Everything in the records below goes into the copy exactly, except the pictures.

[DATA IN THIS EXERCISE Boundary: Start]

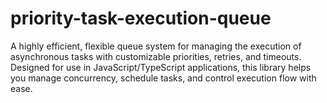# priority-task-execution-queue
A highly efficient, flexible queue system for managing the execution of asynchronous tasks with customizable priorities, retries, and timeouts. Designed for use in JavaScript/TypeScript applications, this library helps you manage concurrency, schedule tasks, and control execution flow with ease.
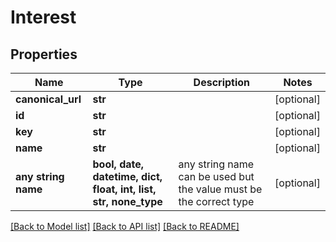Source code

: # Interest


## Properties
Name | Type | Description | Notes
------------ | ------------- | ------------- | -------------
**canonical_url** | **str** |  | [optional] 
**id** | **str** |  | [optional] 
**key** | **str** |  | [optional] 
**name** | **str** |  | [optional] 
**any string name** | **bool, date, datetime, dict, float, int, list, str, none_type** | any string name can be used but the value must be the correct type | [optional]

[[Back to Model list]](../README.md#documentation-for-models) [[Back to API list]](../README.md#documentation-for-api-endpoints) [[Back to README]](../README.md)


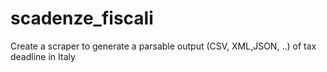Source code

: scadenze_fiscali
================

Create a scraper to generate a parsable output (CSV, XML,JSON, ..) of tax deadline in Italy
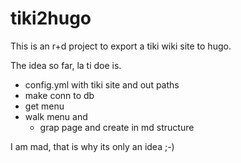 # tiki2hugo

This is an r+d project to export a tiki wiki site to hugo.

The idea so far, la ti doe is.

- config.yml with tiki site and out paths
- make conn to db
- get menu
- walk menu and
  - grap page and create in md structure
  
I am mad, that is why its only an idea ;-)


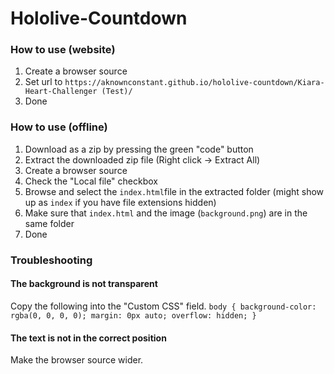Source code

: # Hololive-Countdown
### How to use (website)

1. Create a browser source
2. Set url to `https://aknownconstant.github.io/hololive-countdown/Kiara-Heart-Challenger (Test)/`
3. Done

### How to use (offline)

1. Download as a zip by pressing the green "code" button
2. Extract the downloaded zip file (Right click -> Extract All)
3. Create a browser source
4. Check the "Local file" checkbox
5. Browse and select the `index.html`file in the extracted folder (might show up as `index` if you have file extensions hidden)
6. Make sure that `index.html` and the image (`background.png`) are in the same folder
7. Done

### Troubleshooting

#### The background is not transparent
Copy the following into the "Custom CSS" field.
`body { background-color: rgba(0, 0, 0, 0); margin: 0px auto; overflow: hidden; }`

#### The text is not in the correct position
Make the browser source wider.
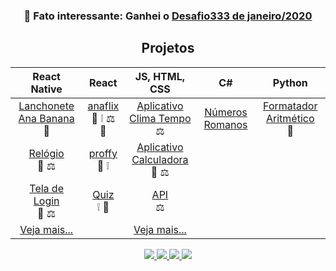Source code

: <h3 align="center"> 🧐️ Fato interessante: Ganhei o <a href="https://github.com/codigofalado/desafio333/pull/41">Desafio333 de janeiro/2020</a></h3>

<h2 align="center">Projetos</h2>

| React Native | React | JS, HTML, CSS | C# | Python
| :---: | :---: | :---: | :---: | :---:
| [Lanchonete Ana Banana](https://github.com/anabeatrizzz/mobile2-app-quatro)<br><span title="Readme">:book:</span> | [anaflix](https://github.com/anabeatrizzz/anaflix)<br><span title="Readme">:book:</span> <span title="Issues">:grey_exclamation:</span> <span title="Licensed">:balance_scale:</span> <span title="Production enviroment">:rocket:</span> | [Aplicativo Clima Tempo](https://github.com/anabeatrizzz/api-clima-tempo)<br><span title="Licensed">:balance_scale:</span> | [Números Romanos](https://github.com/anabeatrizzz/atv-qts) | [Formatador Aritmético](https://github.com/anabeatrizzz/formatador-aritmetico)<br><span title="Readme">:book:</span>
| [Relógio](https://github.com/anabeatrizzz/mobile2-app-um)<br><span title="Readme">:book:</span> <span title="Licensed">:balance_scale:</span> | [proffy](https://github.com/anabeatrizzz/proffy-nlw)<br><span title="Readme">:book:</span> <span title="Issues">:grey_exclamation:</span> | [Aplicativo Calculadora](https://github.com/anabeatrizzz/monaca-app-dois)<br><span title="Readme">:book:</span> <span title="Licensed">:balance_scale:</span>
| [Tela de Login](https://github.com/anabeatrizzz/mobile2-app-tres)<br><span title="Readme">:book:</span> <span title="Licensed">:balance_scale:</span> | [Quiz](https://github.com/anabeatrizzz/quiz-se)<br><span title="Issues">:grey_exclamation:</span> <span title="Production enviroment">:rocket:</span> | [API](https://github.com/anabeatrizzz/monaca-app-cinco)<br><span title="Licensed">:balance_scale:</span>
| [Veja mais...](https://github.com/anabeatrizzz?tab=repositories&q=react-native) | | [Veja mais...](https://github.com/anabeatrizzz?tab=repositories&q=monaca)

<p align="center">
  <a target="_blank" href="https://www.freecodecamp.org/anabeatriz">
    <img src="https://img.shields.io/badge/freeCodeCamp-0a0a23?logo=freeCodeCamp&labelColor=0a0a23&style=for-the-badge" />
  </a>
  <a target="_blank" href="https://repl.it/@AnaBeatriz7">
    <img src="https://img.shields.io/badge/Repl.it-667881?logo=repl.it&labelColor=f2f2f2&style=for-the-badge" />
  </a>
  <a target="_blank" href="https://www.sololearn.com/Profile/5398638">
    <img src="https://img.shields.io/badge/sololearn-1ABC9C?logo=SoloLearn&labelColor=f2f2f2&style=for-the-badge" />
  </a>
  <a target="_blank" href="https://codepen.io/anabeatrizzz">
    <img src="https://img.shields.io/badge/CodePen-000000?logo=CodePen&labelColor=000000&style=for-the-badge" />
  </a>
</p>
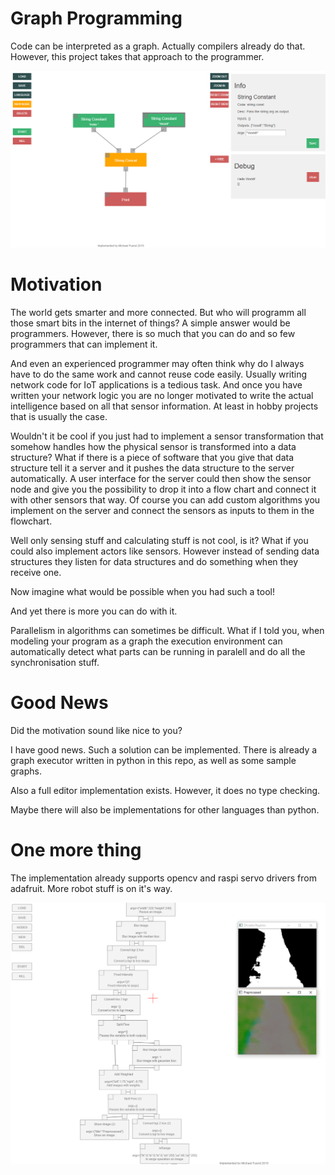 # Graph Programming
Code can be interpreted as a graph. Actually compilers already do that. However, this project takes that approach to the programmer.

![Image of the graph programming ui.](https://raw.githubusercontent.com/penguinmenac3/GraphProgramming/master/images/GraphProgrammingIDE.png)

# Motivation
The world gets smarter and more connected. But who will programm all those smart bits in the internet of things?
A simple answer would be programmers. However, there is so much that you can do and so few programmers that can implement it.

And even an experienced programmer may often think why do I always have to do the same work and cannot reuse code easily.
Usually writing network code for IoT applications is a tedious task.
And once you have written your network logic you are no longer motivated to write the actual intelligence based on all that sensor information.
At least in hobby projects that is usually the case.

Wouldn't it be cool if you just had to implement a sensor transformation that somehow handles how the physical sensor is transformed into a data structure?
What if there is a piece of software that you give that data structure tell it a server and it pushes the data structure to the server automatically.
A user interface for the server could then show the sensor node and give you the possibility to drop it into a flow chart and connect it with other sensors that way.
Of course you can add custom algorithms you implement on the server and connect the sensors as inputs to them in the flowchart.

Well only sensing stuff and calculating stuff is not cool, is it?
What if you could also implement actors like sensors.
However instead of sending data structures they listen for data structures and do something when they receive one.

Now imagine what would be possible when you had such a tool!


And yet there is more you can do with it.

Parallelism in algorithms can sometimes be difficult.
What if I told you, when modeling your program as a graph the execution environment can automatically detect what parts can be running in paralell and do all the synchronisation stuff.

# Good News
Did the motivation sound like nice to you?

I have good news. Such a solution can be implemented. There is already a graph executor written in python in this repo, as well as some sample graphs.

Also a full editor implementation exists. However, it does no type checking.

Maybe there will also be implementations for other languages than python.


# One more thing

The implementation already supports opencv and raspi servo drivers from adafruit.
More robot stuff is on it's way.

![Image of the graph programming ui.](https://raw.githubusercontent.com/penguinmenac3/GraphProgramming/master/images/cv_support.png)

[DATA IN THIS EXERCISE Boundary: End]

_ANSWER BELOW_
# priority-task-execution-queue
A highly efficient, flexible queue system for managing the execution of asynchronous tasks with customizable priorities, retries, and timeouts. Designed for use in JavaScript/TypeScript applications, this library helps you manage concurrency, schedule tasks, and control execution flow with ease.
Source code

: # Interest


## Properties
Name | Type | Description | Notes
------------ | ------------- | ------------- | -------------
**canonical_url** | **str** |  | [optional] 
**id** | **str** |  | [optional] 
**key** | **str** |  | [optional] 
**name** | **str** |  | [optional] 
**any string name** | **bool, date, datetime, dict, float, int, list, str, none_type** | any string name can be used but the value must be the correct type | [optional]

[[Back to Model list]](../README.md#documentation-for-models) [[Back to API list]](../README.md#documentation-for-api-endpoints) [[Back to README]](../README.md)


Source code

: scadenze_fiscali
================

Create a scraper to generate a parsable output (CSV, XML,JSON, ..) of tax deadline in Italy
 # tiki2hugo

This is an r+d project to export a tiki wiki site to hugo.

The idea so far, la ti doe is.

- config.yml with tiki site and out paths
- make conn to db
- get menu
- walk menu and
  - grap page and create in md structure
  
I am mad, that is why its only an idea ;-)


Source code

: # Hololive-Countdown
### How to use (website)

1. Create a browser source
2. Set url to `https://aknownconstant.github.io/hololive-countdown/Kiara-Heart-Challenger (Test)/`
3. Done

### How to use (offline)

1. Download as a zip by pressing the green "code" button
2. Extract the downloaded zip file (Right click -> Extract All)
3. Create a browser source
4. Check the "Local file" checkbox
5. Browse and select the `index.html`file in the extracted folder (might show up as `index` if you have file extensions hidden)
6. Make sure that `index.html` and the image (`background.png`) are in the same folder
7. Done

### Troubleshooting

#### The background is not transparent
Copy the following into the "Custom CSS" field.
`body { background-color: rgba(0, 0, 0, 0); margin: 0px auto; overflow: hidden; }`

#### The text is not in the correct position
Make the browser source wider.
Source code

: <h3 align="center"> 🧐️ Fato interessante: Ganhei o <a href="https://github.com/codigofalado/desafio333/pull/41">Desafio333 de janeiro/2020</a></h3>

<h2 align="center">Projetos</h2>

| React Native | React | JS, HTML, CSS | C# | Python
| :---: | :---: | :---: | :---: | :---:
| [Lanchonete Ana Banana](https://github.com/anabeatrizzz/mobile2-app-quatro)<br><span title="Readme">:book:</span> | [anaflix](https://github.com/anabeatrizzz/anaflix)<br><span title="Readme">:book:</span> <span title="Issues">:grey_exclamation:</span> <span title="Licensed">:balance_scale:</span> <span title="Production enviroment">:rocket:</span> | [Aplicativo Clima Tempo](https://github.com/anabeatrizzz/api-clima-tempo)<br><span title="Licensed">:balance_scale:</span> | [Números Romanos](https://github.com/anabeatrizzz/atv-qts) | [Formatador Aritmético](https://github.com/anabeatrizzz/formatador-aritmetico)<br><span title="Readme">:book:</span>
| [Relógio](https://github.com/anabeatrizzz/mobile2-app-um)<br><span title="Readme">:book:</span> <span title="Licensed">:balance_scale:</span> | [proffy](https://github.com/anabeatrizzz/proffy-nlw)<br><span title="Readme">:book:</span> <span title="Issues">:grey_exclamation:</span> | [Aplicativo Calculadora](https://github.com/anabeatrizzz/monaca-app-dois)<br><span title="Readme">:book:</span> <span title="Licensed">:balance_scale:</span>
| [Tela de Login](https://github.com/anabeatrizzz/mobile2-app-tres)<br><span title="Readme">:book:</span> <span title="Licensed">:balance_scale:</span> | [Quiz](https://github.com/anabeatrizzz/quiz-se)<br><span title="Issues">:grey_exclamation:</span> <span title="Production enviroment">:rocket:</span> | [API](https://github.com/anabeatrizzz/monaca-app-cinco)<br><span title="Licensed">:balance_scale:</span>
| [Veja mais...](https://github.com/anabeatrizzz?tab=repositories&q=react-native) | | [Veja mais...](https://github.com/anabeatrizzz?tab=repositories&q=monaca)

<p align="center">
  <a target="_blank" href="https://www.freecodecamp.org/anabeatriz">
    <img src="https://img.shields.io/badge/freeCodeCamp-0a0a23?logo=freeCodeCamp&labelColor=0a0a23&style=for-the-badge" />
  </a>
  <a target="_blank" href="https://repl.it/@AnaBeatriz7">
    <img src="https://img.shields.io/badge/Repl.it-667881?logo=repl.it&labelColor=f2f2f2&style=for-the-badge" />
  </a>
  <a target="_blank" href="https://www.sololearn.com/Profile/5398638">
    <img src="https://img.shields.io/badge/sololearn-1ABC9C?logo=SoloLearn&labelColor=f2f2f2&style=for-the-badge" />
  </a>
  <a target="_blank" href="https://codepen.io/anabeatrizzz">
    <img src="https://img.shields.io/badge/CodePen-000000?logo=CodePen&labelColor=000000&style=for-the-badge" />
  </a>
</p>
 # Graph Programming
Code can be interpreted as a graph. Actually compilers already do that. However, this project takes that approach to the programmer.

![Image of the graph programming ui.](https://raw.githubusercontent.com/penguinmenac3/GraphProgramming/master/images/GraphProgrammingIDE.png)

# Motivation
The world gets smarter and more connected. But who will programm all those smart bits in the internet of things?
A simple answer would be programmers. However, there is so much that you can do and so few programmers that can implement it.

And even an experienced programmer may often think why do I always have to do the same work and cannot reuse code easily.
Usually writing network code for IoT applications is a tedious task.
And once you have written your network logic you are no longer motivated to write the actual intelligence based on all that sensor information.
At least in hobby projects that is usually the case.

Wouldn't it be cool if you just had to implement a sensor transformation that somehow handles how the physical sensor is transformed into a data structure?
What if there is a piece of software that you give that data structure tell it a server and it pushes the data structure to the server automatically.
A user interface for the server could then show the sensor node and give you the possibility to drop it into a flow chart and connect it with other sensors that way.
Of course you can add custom algorithms you implement on the server and connect the sensors as inputs to them in the flowchart.

Well only sensing stuff and calculating stuff is not cool, is it?
What if you could also implement actors like sensors.
However instead of sending data structures they listen for data structures and do something when they receive one.

Now imagine what would be possible when you had such a tool!


And yet there is more you can do with it.

Parallelism in algorithms can sometimes be difficult.
What if I told you, when modeling your program as a graph the execution environment can automatically detect what parts can be running in paralell and do all the synchronisation stuff.

# Good News
Did the motivation sound like nice to you?

I have good news. Such a solution can be implemented. There is already a graph executor written in python in this repo, as well as some sample graphs.

Also a full editor implementation exists. However, it does no type checking.

Maybe there will also be implementations for other languages than python.


# One more thing

The implementation already supports opencv and raspi servo drivers from adafruit.
More robot stuff is on it's way.

![Image of the graph programming ui.](https://raw.githubusercontent.com/penguinmenac3/GraphProgramming/master/images/cv_support.png)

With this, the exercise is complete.